Residents of the Harbor Towers condominium complex and Conservation Law Foundation had sued the state over former Secretary of Energy and Environmental Affairs Matt Beaton’s approval of new waterfront zoning in Boston that cleared the way for a 600-foot-tall skyscraper from The Chiofaro Co. called “The Pinnacle.” The suit argued that Beaton had no right to OK the new zoning, which overruled longstanding state regulations over the height and density of waterfront buildings under the Chapter 91 state tidelands law, which also mandates public waterfront access.  

Judge Brian Davis agreed in his April 1 decision, saying the legislature never authorized the secretary to take such a step as part of the Department of Environmental Protection’s Chapter 91-mandated approvals process. 

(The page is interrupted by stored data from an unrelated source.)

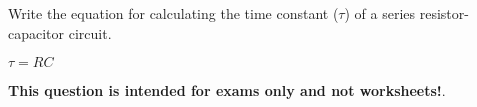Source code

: 

Write the equation for calculating the time constant ($\tau$) of a series resistor-capacitor circuit.







$\tau = RC$







{\bf This question is intended for exams only and not worksheets!}.



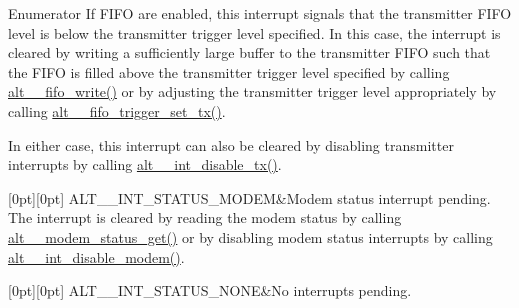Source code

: \begin{DoxyEnumFields}{Enumerator}
If F\+I\+FO are enabled, this interrupt signals that the transmitter F\+I\+FO level is below the transmitter trigger level specified. In this case, the interrupt is cleared by writing a sufficiently large buffer to the transmitter F\+I\+FO such that the F\+I\+FO is filled above the transmitter trigger level specified by calling \mbox{\hyperlink{group__UART__FIFO_ga8d30fc6d9735e51d61c10a5ff86c416e}{alt\+\_\+\_\+fifo\+\_\+write()}} or by adjusting the transmitter trigger level appropriately by calling \mbox{\hyperlink{group__UART__FIFO_ga04495be392cdd03da90dc3480bb50927}{alt\+\_\+\_\+fifo\+\_\+trigger\+\_\+set\+\_\+tx()}}.

In either case, this interrupt can also be cleared by disabling transmitter interrupts by calling \mbox{\hyperlink{group__UART__INT_ga99c55935e7fd74bb8b9723a60de4e843}{alt\+\_\+\_\+int\+\_\+disable\+\_\+tx()}}. \\
\hline

[0pt][0pt]{}\mbox{\label{group__UART__INT_gga108129e1efabc17da3950f0b654c62d0ac1b80d8a9398386d8322e695f41f1ccd}} 
A\+L\+T\+\_\+\_\+\+I\+N\+T\+\_\+\+S\+T\+A\+T\+U\+S\+\_\+\+M\+O\+D\+EM&Modem status interrupt pending. The interrupt is cleared by reading the modem status by calling \mbox{\hyperlink{group__UART__MODEM_gaf74723b502d6c286c04f948ef002d5cd}{alt\+\_\+\_\+modem\+\_\+status\+\_\+get()}} or by disabling modem status interrupts by calling \mbox{\hyperlink{group__UART__INT_ga81cdcdc1193bb885af2b35f3c6917b60}{alt\+\_\+\_\+int\+\_\+disable\+\_\+modem()}}. \\
\hline

[0pt][0pt]{}\mbox{\label{group__UART__INT_gga108129e1efabc17da3950f0b654c62d0a2a38b7cb606028e0f3dcdaaae0f358c6}} 
A\+L\+T\+\_\+\_\+\+I\+N\+T\+\_\+\+S\+T\+A\+T\+U\+S\+\_\+\+N\+O\+NE&No interrupts pending. \\
\hline

\end{DoxyEnumFields}


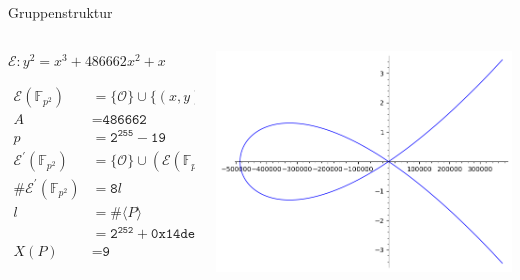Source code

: \begin{frame}{Gruppenstruktur}
    \begin{columns}
        \begin{column}{0.66\textwidth}
            
            \begin{algorithmblock}
                \begin{center}
                    $\mathcal{E}:y^2=x^3+486662x^2+x$
                \end{center}
               
        
            \end{algorithmblock}
            \begin{align*}
                \mathcal{E}(\mathbb{F}_{p^2})&=\{\mathcal{O}\}\cup \{(x,y)\in \mathbb{F}_{p^2}:y^2=x^3+Ax^2+x\}\\
                A&=\texttt{486662}\\
                p&=\texttt{2}^{\texttt{255}}-\texttt{19}\\
                \mathcal{E}^\prime(\mathbb{F}_{p^2})&=\{\mathcal{O}\}\cup (\mathcal{E}(\mathbb{F}_{p^2})\cap (\mathbb{F}_p\times\mathbb{F}_p))\\
                \#\mathcal{E}^\prime(\mathbb{F}_{p^2})&=\texttt{8}l\\
                l&=\#\langle P\rangle\\
                &=\texttt{2}^{\texttt{252}} +\texttt{0x14def9dea2f79cd65812631a5cf5d3ed}\\
                X(P)&=\texttt{9}\\
            \end{align*}
        \end{column}
        
        \begin{column}{0.5\textwidth}
            \includegraphics[width=\linewidth]{img/curve25519.png}
        \end{column}
    \end{columns}
    
\end{frame}
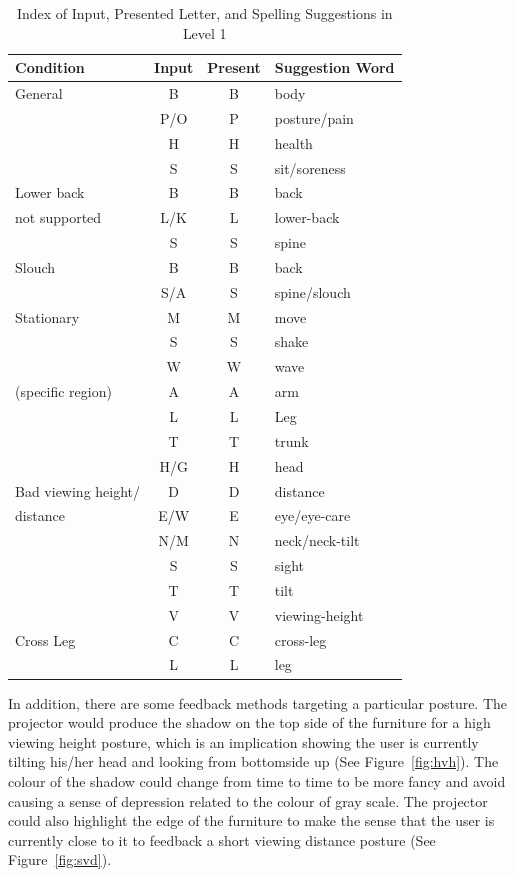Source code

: \begin{table}
\centering
\begin{tabular}{l c c l} 
\hline\hline
Condition & Input & Present & Suggestion Word\\
\hline\hline
General & B & B & body\\
  & P/O & P & posture/pain\\
  & H & H & health\\
  & S & S & sit/soreness\\
\hline
Lower back & B & B & back\\
not supported & L/K & L & lower-back\\
  & S & S & spine\\
\hline
 Slouch & B & B & back\\
  & S/A & S & spine/slouch\\
\hline
 Stationary & M & M & move\\
  & S & S & shake\\
  & W & W & wave\\
 (specific region) & A & A & arm\\
  & L & L & Leg\\ 
  & T & T & trunk\\
  & H/G & H & head\\
\hline
Bad viewing height/ & D & D & distance\\
distance  & E/W & E & eye/eye-care\\
  & N/M & N & neck/neck-tilt\\
  & S & S & sight\\
  & T & T & tilt\\
  & V & V & viewing-height\\
\hline
Cross Leg & C & C & cross-leg\\
  & L & L & leg\\
\hline\hline
\end{tabular}
\caption{Index of Input, Presented Letter, and Spelling Suggestions in Level 1}
\label{tab:input_letter_spelling_lvl1}
\end{table}

In addition, there are some feedback methods targeting a particular posture. The projector would produce the shadow on the top side of the furniture for a high viewing height posture, which is an implication showing the user is currently tilting his/her head and looking from bottomside up (See Figure~\ref{fig:hvh}). The colour of the shadow could change from time to time to be more fancy and avoid causing a sense of depression related to the colour of gray scale. The projector could also highlight the edge of the furniture to make the sense that the user is currently close to it to feedback a short viewing distance posture (See Figure~\ref{fig:svd}). 

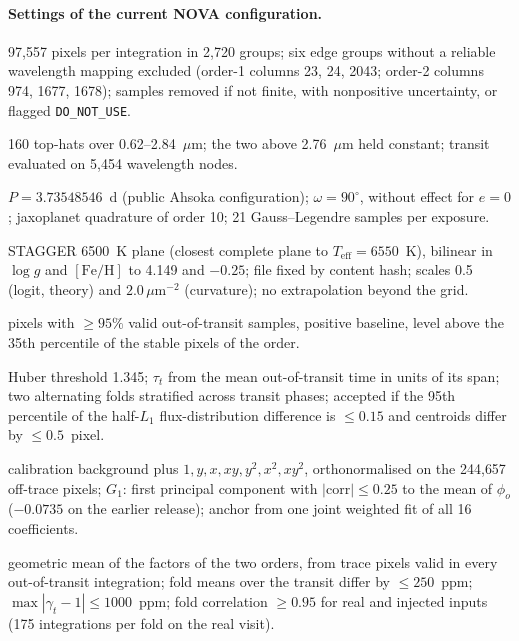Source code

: \paragraph{Settings of the current NOVA configuration.}\label{tab:nova-settings}
{\footnotesize
\begin{description}[font=\normalfont\itshape,leftmargin=0pt,itemsep=0pt,topsep=2pt]
  \item[Support.] 97{,}557 pixels per integration in 2{,}720 groups; six edge groups without a reliable wavelength mapping excluded (order-1 columns 23, 24, 2043; order-2 columns 974, 1677, 1678); samples removed if not finite, with nonpositive uncertainty, or flagged \texttt{DO\_NOT\_USE}.
  \item[Spectral basis.] 160 top-hats over 0.62--2.84~$\mu\mathrm{m}$; the two above 2.76~$\mu\mathrm{m}$ held constant; transit evaluated on 5{,}454 wavelength nodes.
  \item[Orbit and transit.] $P=3.73548546$~d (public Ahsoka configuration); $\omega=90^\circ$, without effect for $e=0$; jaxoplanet quadrature of order 10; 21 Gauss--Legendre samples per exposure.
  \item[Limb-darkening reference.] STAGGER 6500~K plane (closest complete plane to $T_{\mathrm{eff}}=6550$~K), bilinear in $\log g$ and $[\mathrm{Fe}/\mathrm{H}]$ to 4.149 and $-0.25$; file fixed by content hash; scales 0.5 (logit, theory) and $2.0\,\mu\mathrm{m}^{-2}$ (curvature); no extrapolation beyond the grid.
  \item[Response template.] pixels with $\geq95\%$ valid out-of-transit samples, positive baseline, level above the 35th percentile of the stable pixels of the order.
  \item[Response fit and folds.] Huber threshold 1.345; $\tau_t$ from the mean out-of-transit time in units of its span; two alternating folds stratified across transit phases; accepted if the 95th percentile of the half-$L_1$ flux-distribution difference is $\leq0.15$ and centroids differ by $\leq0.5$~pixel.
  \item[Background.] calibration background plus $1,y,x,xy,y^2,x^2,xy^2$, orthonormalised on the 244{,}657 off-trace pixels; $G_1$: first principal component with $|\mathrm{corr}|\leq0.25$ to the mean of $\phi_o$ ($-0.0735$ on the earlier release); anchor from one joint weighted fit of all 16 coefficients.
  \item[Curvature factor.] geometric mean of the factors of the two orders, from trace pixels valid in every out-of-transit integration; fold means over the transit differ by $\leq250$~ppm; $\max|\gamma_t-1|\leq1000$~ppm; fold correlation $\geq0.95$ for real and injected inputs (175 integrations per fold on the real visit).

\end{description}}

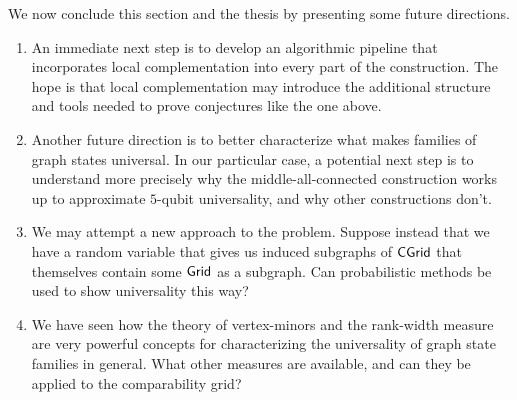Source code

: We now conclude this section and the thesis by presenting some future directions.
\begin{enumerate}
    \item An immediate next step is to develop an algorithmic pipeline that incorporates local complementation into every part of the construction. The hope is that local complementation may introduce the additional structure and tools needed to prove conjectures like the one above.
    \item Another future direction is to better characterize what makes families of graph states universal. In our particular case, a potential next step is to understand more precisely why the middle-all-connected construction works up to approximate $5$-qubit universality, and why other constructions don't.
    \item We may attempt a new approach to the problem. Suppose instead that we have a random variable that gives us induced subgraphs of $\CGrid$ that themselves contain some $\Grid$ as a subgraph. Can probabilistic methods be used to show universality this way?
    \item We have seen how the theory of vertex-minors and the rank-width measure are very powerful concepts for characterizing the universality of graph state families in general. What other measures are available, and can they be applied to the comparability grid?
\end{enumerate}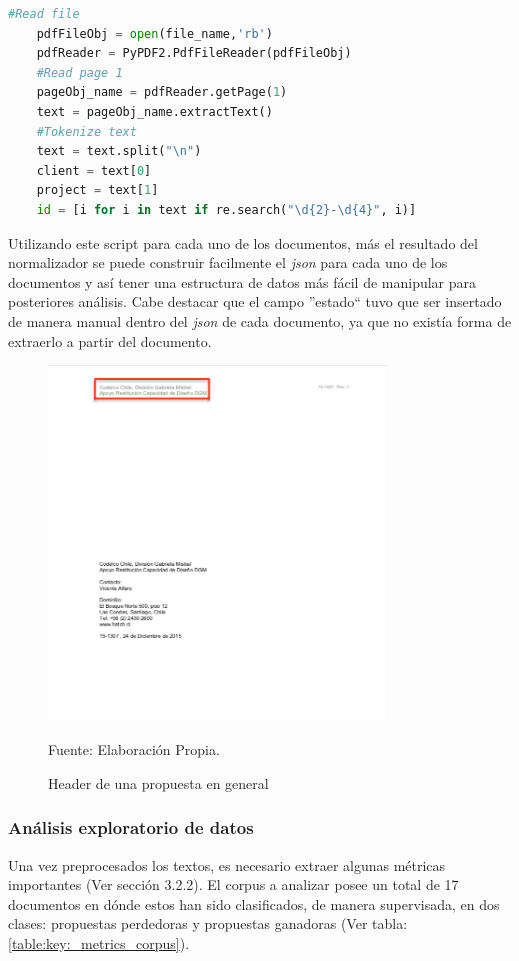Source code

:     \begin{lstlisting}[language=Python]
    #Read file
    pdfFileObj = open(file_name,'rb')     
    pdfReader = PyPDF2.PdfFileReader(pdfFileObj)
    #Read page 1
    pageObj_name = pdfReader.getPage(1)
    text = pageObj_name.extractText()
    #Tokenize text 
    text = text.split("\n")
    client = text[0]
    project = text[1]
    id = [i for i in text if re.search("\d{2}-\d{4}", i)]
    \end{lstlisting}
    
    Utilizando este script para cada uno de los documentos, más el resultado del normalizador se puede construir facilmente el \textit{json} para cada uno de los documentos y así tener una estructura de datos más fácil de manipular para posteriores análisis. Cabe destacar que el campo ''estado`` tuvo que ser insertado de manera manual dentro del \textit{json} de cada documento, ya que no existía forma de extraerlo a partir del documento.
    
    \begin{figure}[h!]
    \centering
    \includegraphics[width=0.8\textwidth]{figures/Header.png}
    \caption{\label{fig:portada_propuesta} Header de una propuesta en general} Fuente: Elaboración Propia.
    \end{figure}
    
    
    
\subsubsection{Análisis exploratorio de datos}
    Una vez preprocesados los textos, es necesario extraer algunas métricas importantes (Ver sección 3.2.2). El corpus a analizar posee un total de 17 documentos en dónde estos han sido clasificados, de manera supervisada, en dos clases: propuestas perdedoras y propuestas ganadoras (Ver tabla: \ref{table:key:_metrics_corpus}).
    
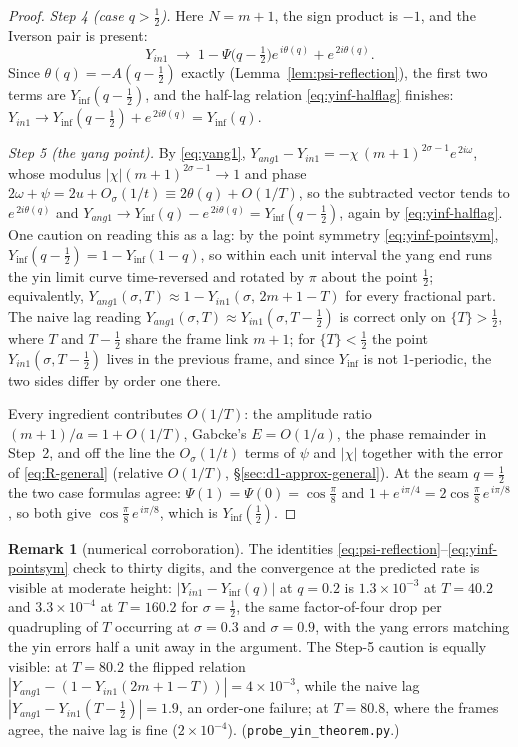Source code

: \documentclass[11pt]{article}
\theoremstyle{definition}
\newtheorem{remark}[theorem]{Remark}
\begin{document}
\begin{proof}
\emph{Step 4 (case $q>\tfrac12$).} Here $N=m+1$, the sign product is
$-1$, and the Iverson pair is present:
\[
Y_{in1}\;\longrightarrow\;
1-\Psi\bigl(q-\tfrac12\bigr)e^{\,i\theta(q)}+e^{\,2i\theta(q)} .
\]
Since $\theta(q)=-A(q-\tfrac12)$ exactly (Lemma~\ref{lem:psi-reflection}),
the first two terms are $Y_{\inf}(q-\tfrac12)$, and the half-lag relation
\eqref{eq:yinf-halflag} finishes:
$Y_{in1}\to Y_{\inf}(q-\tfrac12)+e^{\,2i\theta(q)}=Y_{\inf}(q)$.

\emph{Step 5 (the yang point).} By \eqref{eq:yang1},
$Y_{ang1}-Y_{in1}=-\chi\,(m+1)^{2\sigma-1}e^{\,2i\omega}$, whose modulus
$|\chi|(m+1)^{2\sigma-1}\to1$ and phase $2\omega+\psi=2u+O_\sigma(1/t)
\equiv2\theta(q)+O(1/T)$, so the subtracted vector tends to
$e^{\,2i\theta(q)}$ and
$Y_{ang1}\to Y_{\inf}(q)-e^{\,2i\theta(q)}=Y_{\inf}(q-\tfrac12)$, again by
\eqref{eq:yinf-halflag}. One caution on reading this as a lag: by the point
symmetry \eqref{eq:yinf-pointsym},
$Y_{\inf}(q-\tfrac12)=1-Y_{\inf}(1-q)$, so within each unit interval the
yang end runs the yin limit curve time-reversed and rotated by $\pi$ about
the point $\tfrac12$; equivalently,
$Y_{ang1}(\sigma,T)\approx1-Y_{in1}(\sigma,\,2m{+}1{-}T)$ for every
fractional part. The naive lag reading
$Y_{ang1}(\sigma,T)\approx Y_{in1}(\sigma,T-\tfrac12)$ is correct only on
$\{T\}>\tfrac12$, where $T$ and $T-\tfrac12$ share the frame link $m+1$;
for $\{T\}<\tfrac12$ the point $Y_{in1}(\sigma,T-\tfrac12)$ lives in the
previous frame, and since $Y_{\inf}$ is not $1$-periodic, the two sides
differ by order one there.

Every ingredient contributes $O(1/T)$: the amplitude ratio
$(m+1)/a=1+O(1/T)$, Gabcke's $E=O(1/a)$, the phase remainder in Step~2,
and off the line the $O_\sigma(1/t)$ terms of $\psi$ and $|\chi|$ together
with the error of \eqref{eq:R-general} (relative $O(1/T)$,
\S\ref{sec:d1-approx-general}). At the seam $q=\tfrac12$ the two case
formulas agree: $\Psi(1)=\Psi(0)=\cos\tfrac\pi8$ and
$1+e^{\,i\pi/4}=2\cos\tfrac\pi8\,e^{\,i\pi/8}$, so both give
$\cos\tfrac\pi8\,e^{\,i\pi/8}$, which is $Y_{\inf}(\tfrac12)$.
\end{proof}

\begin{remark}[numerical corroboration]
The identities \eqref{eq:psi-reflection}--\eqref{eq:yinf-pointsym} check to
thirty digits, and the convergence at the predicted rate is visible at
moderate height: $|Y_{in1}-Y_{\inf}(q)|$ at $q=0.2$ is $1.3\times10^{-3}$
at $T=40.2$ and $3.3\times10^{-4}$ at $T=160.2$ for $\sigma=\tfrac12$, the
same factor-of-four drop per quadrupling of $T$ occurring at $\sigma=0.3$
and $\sigma=0.9$, with the yang errors matching the yin errors half a unit
away in the argument. The Step-5 caution is equally visible: at $T=80.2$
the flipped relation $|Y_{ang1}-(1-Y_{in1}(2m{+}1{-}T))|=4\times10^{-3}$,
while the naive lag $|Y_{ang1}-Y_{in1}(T-\tfrac12)|=1.9$, an order-one
failure; at $T=80.8$, where the frames agree, the naive lag is fine
($2\times10^{-4}$). (\texttt{probe\_yin\_theorem.py}.)
\end{remark}
\end{document}
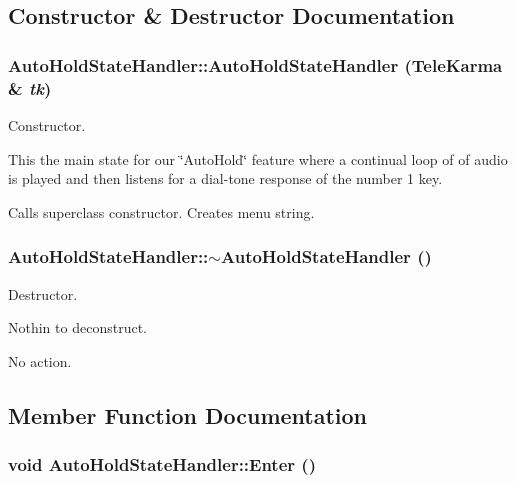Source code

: \subsection{Constructor \& Destructor Documentation}
\hypertarget{classAutoHoldStateHandler_3537482b30296c65f6380f25291a8d3d}{
\subsubsection[{AutoHoldStateHandler}]{\setlength{\rightskip}{0pt plus 5cm}AutoHoldStateHandler::AutoHoldStateHandler ({\bf TeleKarma} \& {\em tk})}}
\label{classAutoHoldStateHandler_3537482b30296c65f6380f25291a8d3d}


Constructor. 

This the main state for our \char`\"{}AutoHold\char`\"{} feature where a continual loop of of audio is played and then listens for a dial-tone response of the number 1 key.

Calls superclass constructor. Creates menu string. \hypertarget{classAutoHoldStateHandler_b4022aa559ad037e07fbd4f9a395d3f6}{
\subsubsection[{$\sim$AutoHoldStateHandler}]{\setlength{\rightskip}{0pt plus 5cm}AutoHoldStateHandler::$\sim$AutoHoldStateHandler ()}}
\label{classAutoHoldStateHandler_b4022aa559ad037e07fbd4f9a395d3f6}


Destructor. 

Nothin to deconstruct.

No action.

\subsection{Member Function Documentation}
\hypertarget{classAutoHoldStateHandler_e2ceac17b4e28f9ca869bd0130659aad}{
\subsubsection[{Enter}]{\setlength{\rightskip}{0pt plus 5cm}void AutoHoldStateHandler::Enter ()}}
\label{classAutoHoldStateHandler_e2ceac17b4e28f9ca869bd0130659aad}


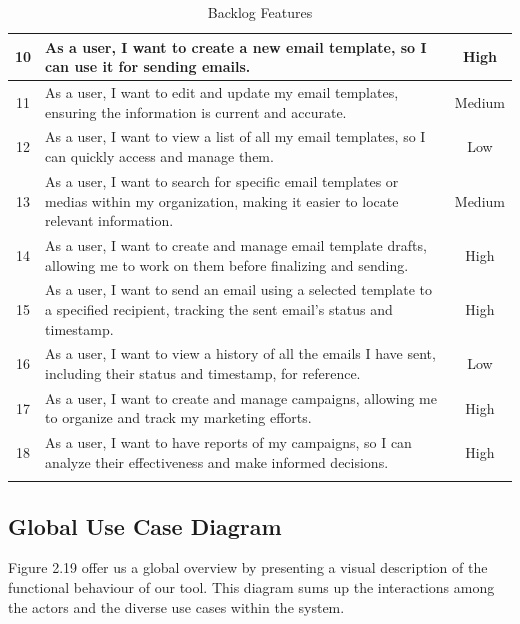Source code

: \begin{longtable}{|c|p{}|c|}
	\hline
	10          & As a user, I want to create a new email template, so I can use it for sending emails. & High \\
	\hline
	11          & As a user, I want to edit and update my email templates, ensuring the information is current and accurate. & Medium \\
	\hline
	12          & As a user, I want to view a list of all my email templates, so I can quickly access and manage them. & Low \\
	\hline
	13          & As a user, I want to search for specific email templates or medias within my organization, making it easier to locate relevant information. & Medium \\
	\hline
	14          & As a user, I want to create and manage email template drafts, allowing me to work on them before finalizing and sending. & High \\
	\hline
	15          & As a user, I want to send an email using a selected template to a specified recipient, tracking the sent email's status and timestamp. & High \\
	\hline
	16          & As a user, I want to view a history of all the emails I have sent, including their status and timestamp, for reference. & Low \\
	\hline
	17          & As a user, I want to create and manage campaigns, allowing me to organize and track my marketing efforts. & High \\
	\hline
	18          & As a user, I want to have reports of my campaigns, so I can analyze their effectiveness and make informed decisions. & High \\
	\hline
	\caption{Backlog Features}
	\label{tab:Backlog Features}
\end{longtable}


\newpage

\subsection{Global Use Case Diagram}
Figure 2.19 offer us a global overview by presenting a visual description of the functional
behaviour of our tool. This diagram sums up the interactions among the actors and the
diverse use cases within the system.


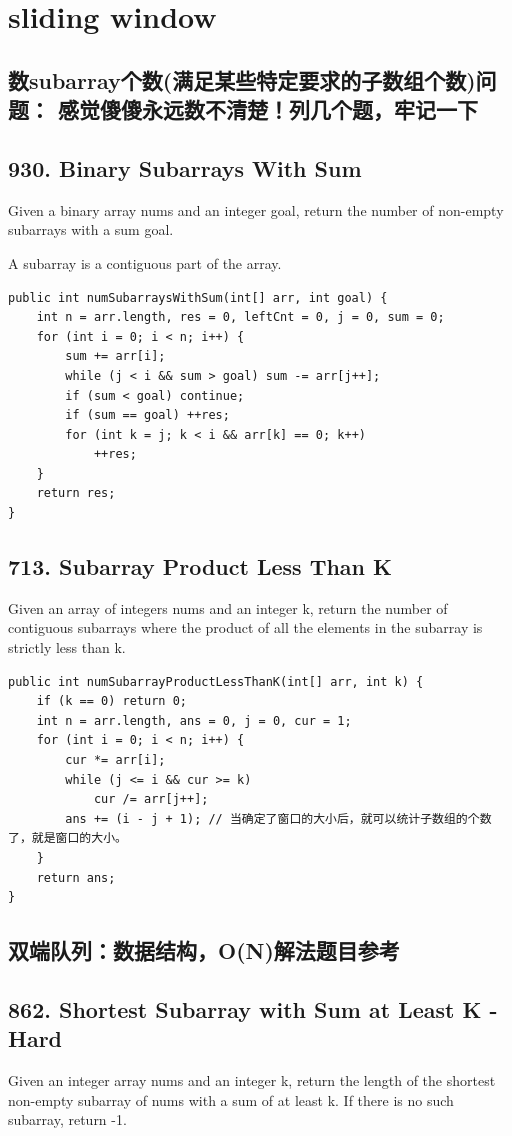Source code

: \documentclass[9pt, b5paaper]{book}
\begin{document}
\chapter{sliding window}
\label{sec-12}
\section{数subarray个数(满足某些特定要求的子数组个数)问题： 感觉傻傻永远数不清楚！列几个题，牢记一下}
\label{sec-12-1}
\section{930. Binary Subarrays With Sum}
\label{sec-12-2}
Given a binary array nums and an integer goal, return the number of non-empty subarrays with a sum goal.

A subarray is a contiguous part of the array.
\begin{verbatim}
public int numSubarraysWithSum(int[] arr, int goal) { 
    int n = arr.length, res = 0, leftCnt = 0, j = 0, sum = 0;
    for (int i = 0; i < n; i++) {
        sum += arr[i];
        while (j < i && sum > goal) sum -= arr[j++];
        if (sum < goal) continue;
        if (sum == goal) ++res;
        for (int k = j; k < i && arr[k] == 0; k++) 
            ++res;
    }
    return res;
}
\end{verbatim}
\section{713. Subarray Product Less Than K}
\label{sec-12-3}
Given an array of integers nums and an integer k, return the number of contiguous subarrays where the product of all the elements in the subarray is strictly less than k.
\begin{verbatim}
public int numSubarrayProductLessThanK(int[] arr, int k) {
    if (k == 0) return 0;
    int n = arr.length, ans = 0, j = 0, cur = 1;
    for (int i = 0; i < n; i++) {
        cur *= arr[i];
        while (j <= i && cur >= k) 
            cur /= arr[j++];
        ans += (i - j + 1); // 当确定了窗口的大小后，就可以统计子数组的个数了，就是窗口的大小。
    }
    return ans;
}
\end{verbatim}
\section{双端队列：数据结构，O(N)解法题目参考}
\label{sec-12-4}
\section{862. Shortest Subarray with Sum at Least K - Hard}
\label{sec-12-5}
Given an integer array nums and an integer k, return the length of the shortest non-empty subarray of nums with a sum of at least k. If there is no such subarray, return -1.
\end{document}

The Harbor Towers suit may be, at its heart, NIMBY obstructionism – The Pinnacle would replace a decaying 7-story parking garage with the personality of a concrete trash can – from the denizens of one of the only downtown buildings with a technically private waterfront. But in their efforts to forestall any change, the towers’ wealthy residents have thrown into doubt the entire mechanism for turning Chapter 91’s promise of public waterfront access into quality public space. 

The standard of “public access” in Boston has for years been a narrow walkway wrapped around the base of waterfront buildings, largely devoid of charms and programming that might indicate these promenades are open to anyone other than the well-heeled residents and customers of harbor buildings.  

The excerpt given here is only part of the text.